[[ Data, beginning ]]

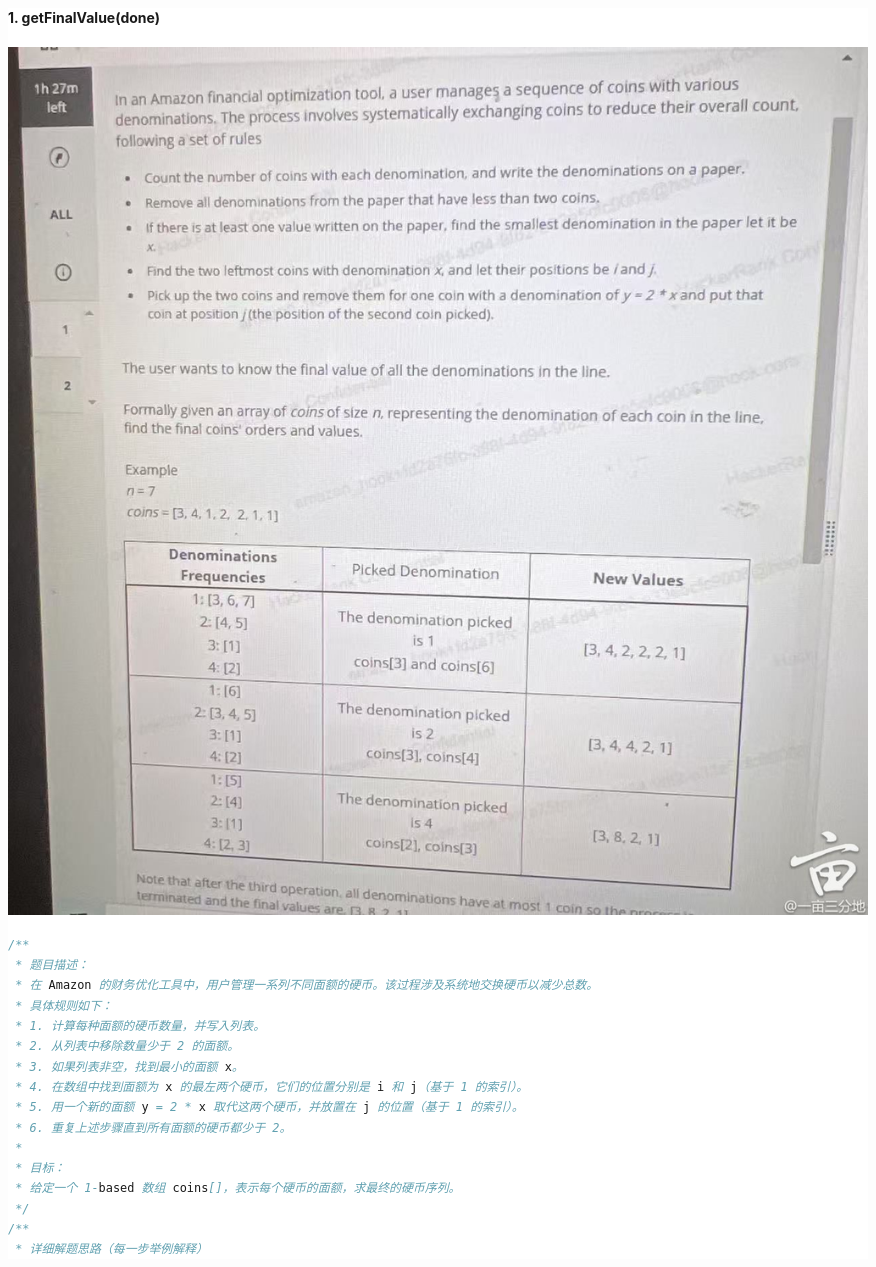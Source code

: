 #### 1. getFinalValue(done)

![img](AmazonOA.assets/31914b81f7kv1jcnpi7nm-7076995.jpg)

```java
/**
 * 题目描述：
 * 在 Amazon 的财务优化工具中，用户管理一系列不同面额的硬币。该过程涉及系统地交换硬币以减少总数。
 * 具体规则如下：
 * 1. 计算每种面额的硬币数量，并写入列表。
 * 2. 从列表中移除数量少于 2 的面额。
 * 3. 如果列表非空，找到最小的面额 x。
 * 4. 在数组中找到面额为 x 的最左两个硬币，它们的位置分别是 i 和 j（基于 1 的索引）。
 * 5. 用一个新的面额 y = 2 * x 取代这两个硬币，并放置在 j 的位置（基于 1 的索引）。
 * 6. 重复上述步骤直到所有面额的硬币都少于 2。
 * 
 * 目标：
 * 给定一个 1-based 数组 coins[]，表示每个硬币的面额，求最终的硬币序列。
 */
/**
 * 详细解题思路（每一步举例解释）
```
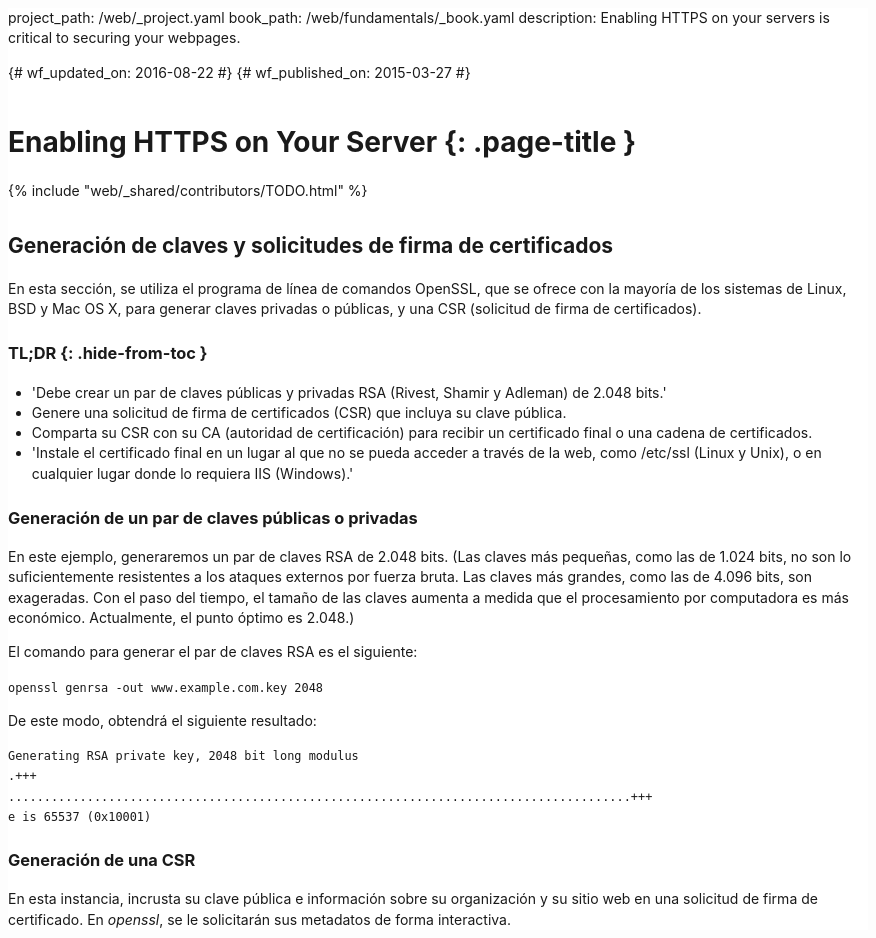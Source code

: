 project_path: /web/_project.yaml
book_path: /web/fundamentals/_book.yaml
description: Enabling HTTPS on your servers is critical to securing your webpages. 

{# wf_updated_on: 2016-08-22 #}
{# wf_published_on: 2015-03-27 #}

# Enabling HTTPS on Your Server {: .page-title }

{% include "web/_shared/contributors/TODO.html" %}

## Generación de claves y solicitudes de firma de certificados 




En esta sección, se utiliza el programa de línea de comandos OpenSSL, que se ofrece con la mayoría de los sistemas de Linux, BSD y Mac OS X, para generar claves privadas o públicas, y una CSR (solicitud de firma de certificados).

### TL;DR {: .hide-from-toc }
- 'Debe crear un par de claves públicas y privadas RSA (Rivest, Shamir y Adleman) de 2.048&nbsp;bits.'
- Genere una solicitud de firma de certificados (CSR) que incluya su clave pública.
- Comparta su CSR con su CA (autoridad de certificación) para recibir un certificado final o una cadena de certificados.
- 'Instale el certificado final en un lugar al que no se pueda acceder a través de la web, como /etc/ssl (Linux y Unix), o en cualquier lugar donde lo requiera IIS (Windows).'



### Generación de un par de claves públicas o privadas

En este ejemplo, generaremos un par de claves RSA de 2.048&nbsp;bits. (Las claves más pequeñas, como las de
1.024&nbsp;bits, no son lo suficientemente resistentes a los ataques externos por fuerza bruta. Las
claves más grandes, como las de 4.096&nbsp;bits, son exageradas. Con el paso del tiempo, el tamaño de las claves aumenta a medida que
el procesamiento por computadora es más económico. Actualmente, el punto óptimo es 2.048.)

El comando para generar el par de claves RSA es el siguiente:

    openssl genrsa -out www.example.com.key 2048

De este modo, obtendrá el siguiente resultado:

    Generating RSA private key, 2048 bit long modulus
    .+++
    .......................................................................................+++
    e is 65537 (0x10001)

### Generación de una CSR

En esta instancia, incrusta su clave pública e información sobre su organización
y su sitio web en una solicitud de firma de certificado. En *openssl*, se le solicitarán sus metadatos
de forma interactiva.

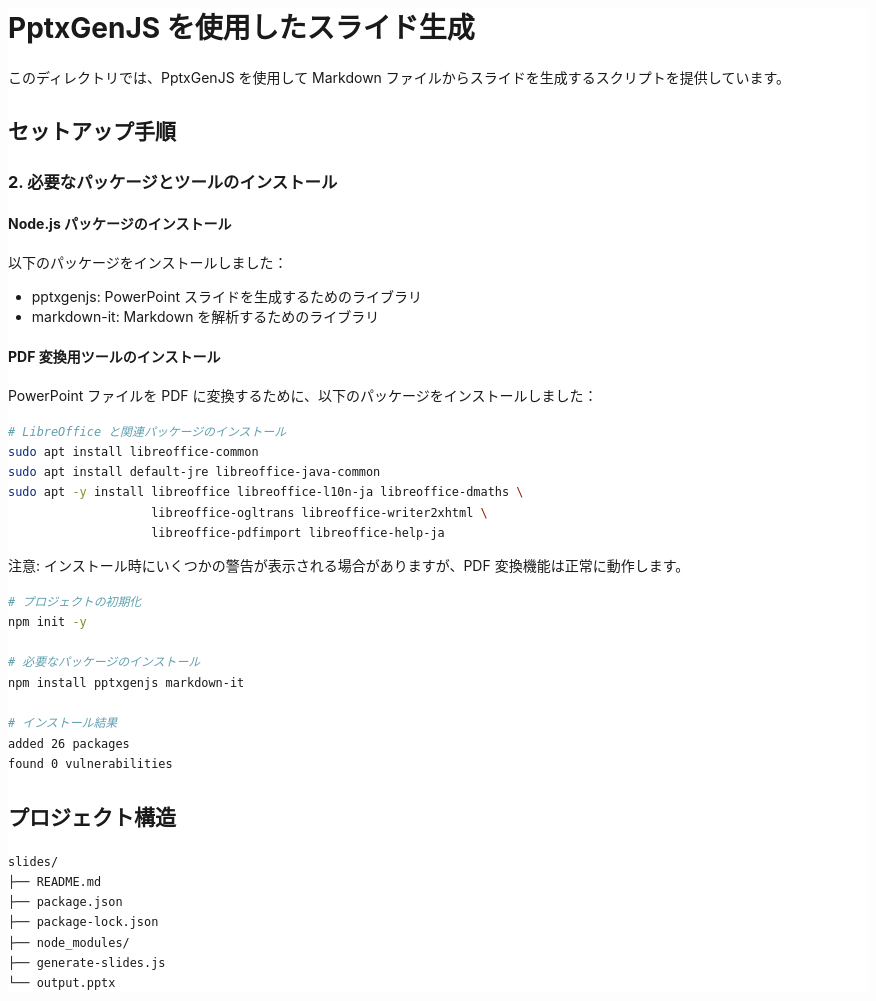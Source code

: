# PptxGenJS を使用したスライド生成

このディレクトリでは、PptxGenJS を使用して Markdown ファイルからスライドを生成するスクリプトを提供しています。

## セットアップ手順

### 2. 必要なパッケージとツールのインストール

#### Node.js パッケージのインストール

以下のパッケージをインストールしました：

- pptxgenjs: PowerPoint スライドを生成するためのライブラリ
- markdown-it: Markdown を解析するためのライブラリ

#### PDF 変換用ツールのインストール

PowerPoint ファイルを PDF に変換するために、以下のパッケージをインストールしました：

```bash
# LibreOffice と関連パッケージのインストール
sudo apt install libreoffice-common
sudo apt install default-jre libreoffice-java-common
sudo apt -y install libreoffice libreoffice-l10n-ja libreoffice-dmaths \
                    libreoffice-ogltrans libreoffice-writer2xhtml \
                    libreoffice-pdfimport libreoffice-help-ja
```

注意: インストール時にいくつかの警告が表示される場合がありますが、PDF 変換機能は正常に動作します。

```bash
# プロジェクトの初期化
npm init -y

# 必要なパッケージのインストール
npm install pptxgenjs markdown-it

# インストール結果
added 26 packages
found 0 vulnerabilities
```

## プロジェクト構造

```
slides/
├── README.md
├── package.json
├── package-lock.json
├── node_modules/
├── generate-slides.js
└── output.pptx
```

[[ Data, end ]]

§ Work instructions: Could you copy each line of the material that holds "Linux"?

§ Answer space:
En esta sección, se utiliza el programa de línea de comandos OpenSSL, que se ofrece con la mayoría de los sistemas de Linux, BSD y Mac OS X, para generar claves privadas o públicas, y una CSR (solicitud de firma de certificados).
- 'Instale el certificado final en un lugar al que no se pueda acceder a través de la web, como /etc/ssl (Linux y Unix), o en cualquier lugar donde lo requiera IIS (Windows).'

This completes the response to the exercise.